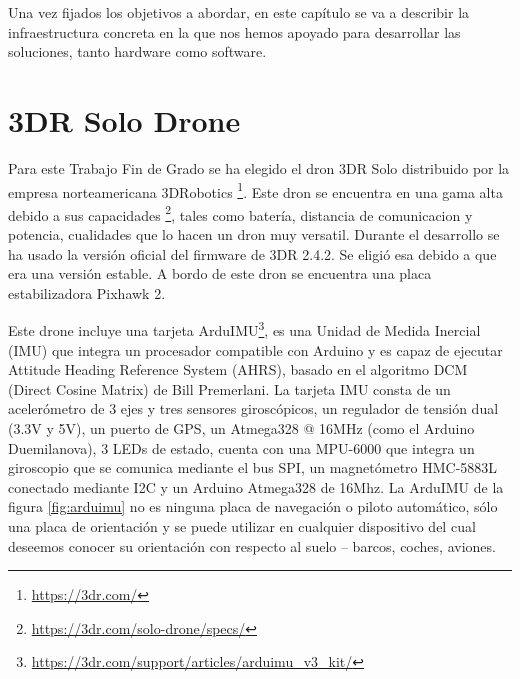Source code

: Una vez fijados los objetivos a abordar, en este capítulo se va a
describir la infraestructura concreta en la que nos hemos apoyado
para desarrollar las soluciones, tanto hardware como software.

\section{3DR Solo Drone}
Para este Trabajo Fin de Grado se ha elegido el dron 3DR Solo distribuido por la empresa norteamericana 3DRobotics \cite{3dr}\footnote{\url{https://3dr.com/}}. Este dron se encuentra en una gama alta debido a sus capacidades \footnote{\url{https://3dr.com/solo-drone/specs/}}, tales como batería, distancia de comunicacion y potencia, cualidades que lo hacen un dron muy versatil. Durante el desarrollo se ha usado la versión oficial del firmware de 3DR 2.4.2. Se eligió esa debido a que era una versión estable. A bordo de este dron se encuentra una placa estabilizadora Pixhawk 2.

Este drone incluye una tarjeta ArduIMU\footnote{\url{https://3dr.com/support/articles/arduimu_v3_kit/}}, es una Unidad de Medida Inercial (IMU) que integra un procesador compatible con Arduino y es capaz de ejecutar Attitude Heading Reference System (AHRS), basado en el algoritmo DCM (Direct Cosine Matrix) de Bill Premerlani. La tarjeta IMU consta de un acelerómetro de 3 ejes y tres sensores giroscópicos, un regulador de tensión dual (3.3V y 5V), un puerto de GPS, un Atmega328 @ 16MHz (como el Arduino Duemilanova), 3 LEDs de estado, cuenta con una MPU-6000 que integra un giroscopio que se comunica mediante el bus SPI, un magnetómetro HMC-5883L conectado mediante I2C y un Arduino Atmega328 de 16Mhz. La ArduIMU de la figura \ref{fig:arduimu} no es ninguna placa de navegación o piloto automático, sólo una placa de orientación y se puede utilizar en cualquier dispositivo del cual deseemos conocer su orientación con respecto al suelo – barcos, coches, aviones.

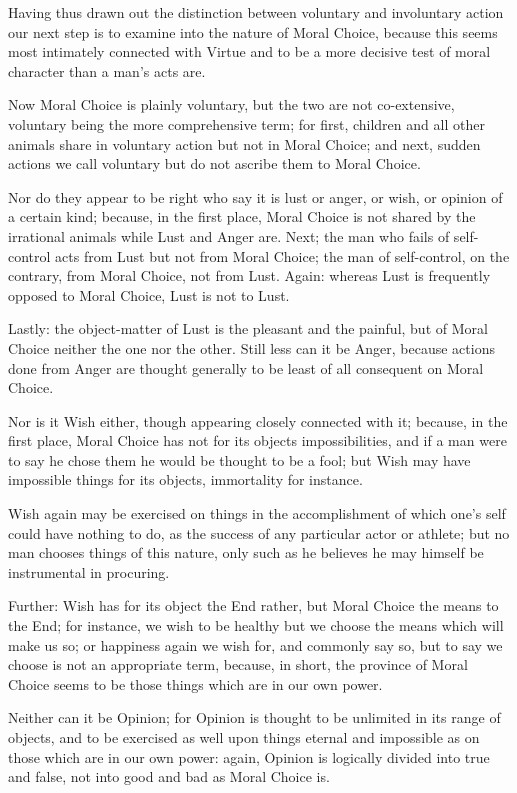 
Having thus drawn out the distinction between voluntary and involuntary action
our next step is to examine into the nature of Moral Choice, because this seems
most intimately connected with Virtue and to be a more decisive test of moral
character than a man’s acts are.

Now Moral Choice is plainly voluntary, but the two are not co-extensive,
voluntary being the more comprehensive term; for first, children and all other
animals share in voluntary action but not in Moral Choice; and next, sudden
actions we call voluntary but do not ascribe them to Moral Choice.

Nor do they appear to be right who say it is lust or anger, or wish, or opinion
of a certain kind; because, in the first place, Moral Choice is not shared by
the irrational animals while Lust and Anger are. Next; the man who fails of
self-control acts from Lust but not from Moral Choice; the man of self-control,
on the contrary, from Moral Choice, not from Lust. Again: whereas Lust is
frequently opposed to Moral Choice, Lust is not to Lust.

Lastly: the object-matter of Lust is the pleasant and the painful, but of Moral
Choice neither the one nor the other. Still less can it be Anger, because
actions done from Anger are thought generally to be least of all consequent on
Moral Choice.

Nor is it Wish either, though appearing closely connected with it; because, in
the first place, Moral Choice has not for its objects impossibilities, and if a
man were to say he chose them he would be thought to be a fool; but Wish may
have impossible things for its objects, immortality for instance.

Wish again may be exercised on things in the accomplishment of which
one’s self could have nothing to do, as the success of any particular
actor or athlete; but no man chooses things of this nature, only such as he
believes he may himself be instrumental in procuring.

Further: Wish has for its object the End rather, but Moral Choice the means to
the End; for instance, we wish to be healthy but we choose the means which will
make us so; or happiness again we wish for, and commonly say so, but to say we
choose is not an appropriate term, because, in short, the province of Moral
Choice seems to be those things which are in our own power.

Neither can it be Opinion; for Opinion is thought to be unlimited in its range
of objects, and to be exercised as well upon things eternal and impossible as
on those which are in our own power: again, Opinion is logically divided into
true and false, not into good and bad as Moral Choice is.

####################

#### [Your objective]
Using the word "acts" as the filter, copy each matching line from the material.

#### [Result below]
character than a man’s acts are.
self-control acts from Lust but not from Moral Choice; the man of self-control,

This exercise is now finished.